MEDIZIN

DOC-CHECK LOGIN

Neue Empfehlungen der DGRh:
Rheuma-Therapie vor Operationen nur kurz unterbrechen

 

Berlin (20. Dezember 2021) — Das erhöhte Infektionsrisiko nach chirurgischen Ein-griffen macht bei Patienten mit rheumatischen Erkrankungen eine vorübergehende Anpassung der antientzündlichen Basistherapie erforderlich. Die Medikationspausen können aufgrund neuer Studienergebnisse jedoch verkürzt werden, wobei für die einzelnen Wirkstoffe unterschiedliche Regeln gelten.
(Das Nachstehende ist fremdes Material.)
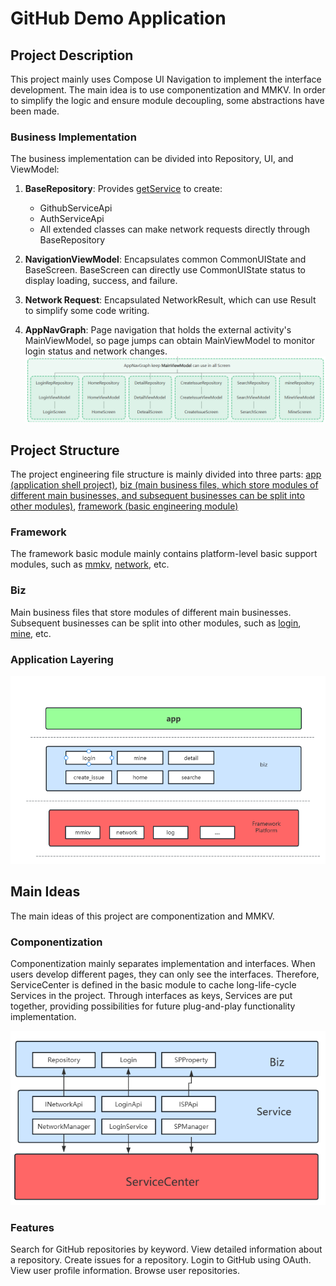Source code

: # GitHub Demo Application

## Project Description

This project mainly uses Compose UI Navigation to implement the interface development. The main idea
is to use componentization and MMKV. In order to simplify the logic and ensure module decoupling,
some abstractions have been made.

### Business Implementation

The business implementation can be divided into Repository, UI, and ViewModel:

1. **BaseRepository**:
   Provides [getService](app/src/main/java/com/wings/githubwings/framework/network/base/BaseRepository.kt)
   to create:
    - GithubServiceApi
    - AuthServiceApi
    - All extended classes can make network requests directly through BaseRepository

2. **NavigationViewModel**: Encapsulates common CommonUIState and BaseScreen. BaseScreen can
   directly use CommonUIState status to display loading, success, and failure.

3. **Network Request**: Encapsulated NetworkResult, which can use Result to simplify some code
   writing.

4. **AppNavGraph**: Page navigation that holds the external activity's MainViewModel, so page jumps
   can obtain MainViewModel to monitor login status and network changes.
   ![Structure diagram as follows:](doc/1756025016195.png)

## Project Structure

The project engineering file structure is mainly divided into three
parts: [app (application shell project)](app), [biz (main business files, which store modules of different main businesses, and subsequent businesses can be split into other modules)](app/src/main/java/com/wings/githubwings/biz), [framework (basic engineering module)](app/src/main/java/com/wings/githubwings/framework)

### Framework

The framework basic module mainly contains platform-level basic support modules, such
as [mmkv](app/src/main/java/com/wings/githubwings/framework/mmkv), [network](app/src/main/java/com/wings/githubwings/framework/network),
etc.

### Biz

Main business files that store modules of different main businesses. Subsequent businesses can be
split into other modules, such
as [login](app/src/main/java/com/wings/githubwings/biz/login), [mine](app/src/main/java/com/wings/githubwings/biz/mine),
etc.

### Application Layering

![Architecture as follows:](doc/1756022090912.png)

## Main Ideas

The main ideas of this project are componentization and MMKV.

### Componentization

Componentization mainly separates implementation and interfaces. When users develop different pages,
they can only see the interfaces. Therefore, ServiceCenter is defined in the basic module to cache
long-life-cycle Services in the project. Through interfaces as keys, Services are put together,
providing possibilities for future plug-and-play functionality implementation.

![ServiceCenter](doc/1756023028101.png)

### Features

Search for GitHub repositories by keyword.
View detailed information about a repository.
Create issues for a repository.
Login to GitHub using OAuth.
View user profile information.
Browse user repositories.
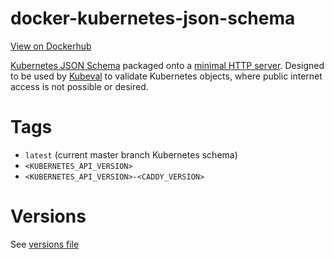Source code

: # docker-kubernetes-json-schema
[View on Dockerhub](https://hub.docker.com/repository/docker/fraserdarwent/docker-kubernetes-json-schema)

[Kubernetes JSON Schema](https://github.com/instrumenta/kubernetes-json-schema) packaged onto a [minimal HTTP server](https://github.com/fraserdarwent/docker-caddy). Designed to be used by [Kubeval](https://github.com/instrumenta/kubeval) to validate Kubernetes objects, where public internet access is not possible or desired.

# Tags
- `latest` (current master branch Kubernetes schema)
- `<KUBERNETES_API_VERSION>`
- `<KUBERNETES_API_VERSION>-<CADDY_VERSION>`

# Versions
See [versions file](https://github.com/fraserdarwent/docker-kubernetes-json-schema/blob/master/versions.txt)
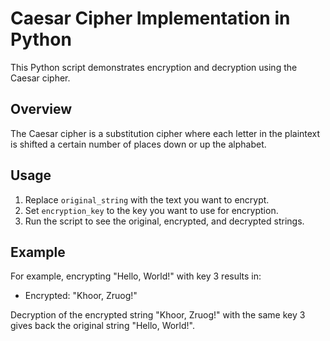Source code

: # Caesar Cipher Implementation in Python

This Python script demonstrates encryption and decryption using the Caesar cipher.

## Overview

The Caesar cipher is a substitution cipher where each letter in the plaintext is shifted a certain number of places down or up the alphabet.

## Usage

1. Replace `original_string` with the text you want to encrypt.
2. Set `encryption_key` to the key you want to use for encryption.
3. Run the script to see the original, encrypted, and decrypted strings.

## Example

For example, encrypting "Hello, World!" with key 3 results in:
- Encrypted: "Khoor, Zruog!"

Decryption of the encrypted string "Khoor, Zruog!" with the same key 3 gives back the original string "Hello, World!".




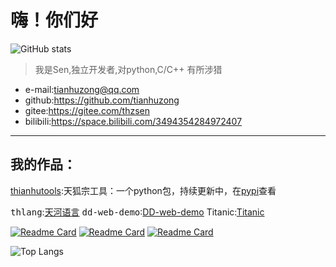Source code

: # 嗨！你们好

![GitHub stats](https://github-readme-stats.vercel.app/api?username=tianhuzong&show_icons=true&theme=aura&count_private=true)
>我是Sen,独立开发者,对python,C/C++ 有所涉猎
 - e-mail:tianhuzong@qq.com
 - github:https://github.com/tianhuzong
 -  gitee:https://gitee.com/thzsen
 -  bilibili:https://space.bilibili.com/3494354284972407
- - -
## 我的作品：
[thianhutools](https://github.com/tianhuzong/thztools):天狐宗工具：一个python包，持续更新中，在[pypi](https://pypi.org/project/tianhutools/)查看

<kbd>thlang</kbd>:[天河语言](https://github.com/tianhuzong/Thlang.git)
<kbd>dd-web-demo</kbd>:[DD-web-demo](https://github.com/tianhuzong/DD-web-demo)
<kdb>Titanic</kbd>:[Titanic](https://github.com/tianhuzong/Titanic)

[![Readme Card](https://github-readme-stats.vercel.app/api/pin/?username=tianhuzong&repo=Thlang&show_owner=true)](https://github.com/tianhuzong/Thlang)
[![Readme Card](https://github-readme-stats.vercel.app/api/pin/?username=tianhuzong&repo=DD-web-demo&show_owner=true)](https://github.com/tianhuzong/DD-web-demo)
[![Readme Card](https://github-readme-stats.vercel.app/api/pin/?username=tianhuzong&repo=Titanic&show_owner=true)](https://github.com/tianhuzong/Titanic)

![Top Langs](https://github-readme-stats.vercel.app/api/top-langs/?username=tianhuzong&layout=compact)
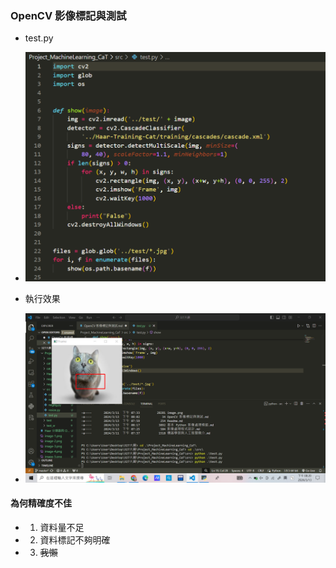 ### OpenCV 影像標記與測試

- test.py
- ![alt text](image-29.png)

- 執行效果
- ![alt text](image-30.png)


#### 為何精確度不佳

- 1. 資料量不足
- 2. 資料標記不夠明確
- 3. ~~我懶~~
Die Deutsche Gesellschaft für Rheumatologie e.V. (DGRh) hat ihre Empfehlungen deshalb aktualisiert und dabei neu zugelassene Wirkstoffe berücksichtigt. Die evidenzbasierten Empfehlungen der Fachgesellschaft sind nun in der Zeit-schrift für Rheumatologie (ZfR) publiziert.

Patienten mit entzündlich-rheumatischen Erkrankungen haben ein erhöhtes Risiko für postoperative Komplikationen, insbesondere für Infektionen nach einem Gelenkersatz. Gleichzeitig steigt nach jedem chirurgischen Eingriff die Gefahr eines Krankheitsschubs. „Die Therapiepausen sollten deshalb so kurz wie möglich, aber so lang wie nötig ausfallen“, sagt Professor Dr. med. Klaus Krüger, Leiter des Rheumatologischen Praxiszentrums St. Bonifatius in München. „Dabei ist zu berücksichtigen, dass jeder Patient ein individuelles Risikoprofil hat und jedes krankheitsmodifizierende antirheumatische Medikament oder DMARD aufgrund seiner pharmakologischen Eigenschaften einzeln zu betrachten ist“, fügt der Sprecher der DGRh-Kommission Pharmakotherapie hinzu.

Die DGRh hatte dem 2014 durch evidenzbasierte Empfehlungen bereits Rechnung getragen. Inzwischen sind neue DMARD zugelassen worden, die die Behandlungsmöglichkeiten erweitert haben. Dazu gehören JAK-Inhibitoren und der PDE4-Hemmer Apremilast sowie einige Interleukin-Blocker, die in den neuen Empfehlungen berücksichtigt werden. Hinzugekommen sind auch neue Studienergebnisse, die die Beurteilung der Risiken verbessert haben. „Das Infektionsrisiko ist in den letzten beiden Jahrzehnten deutlich gesunken“, berichtet Professor Krüger. Nach Hüftendoprothesen komme es nur noch halb so häufig zu Komplikationen wie in den 1990er Jahren. Dies könnte auch eine Folge der verbesserten rheumatischen Behandlungen sein, so der Experte, da die Krankheitsaktivität wesentlich zum Infektionsrisiko beiträgt. Von entscheidender Bedeutung sei es deshalb, die Medikation im Vorfeld einer geplanten Operation zu optimieren.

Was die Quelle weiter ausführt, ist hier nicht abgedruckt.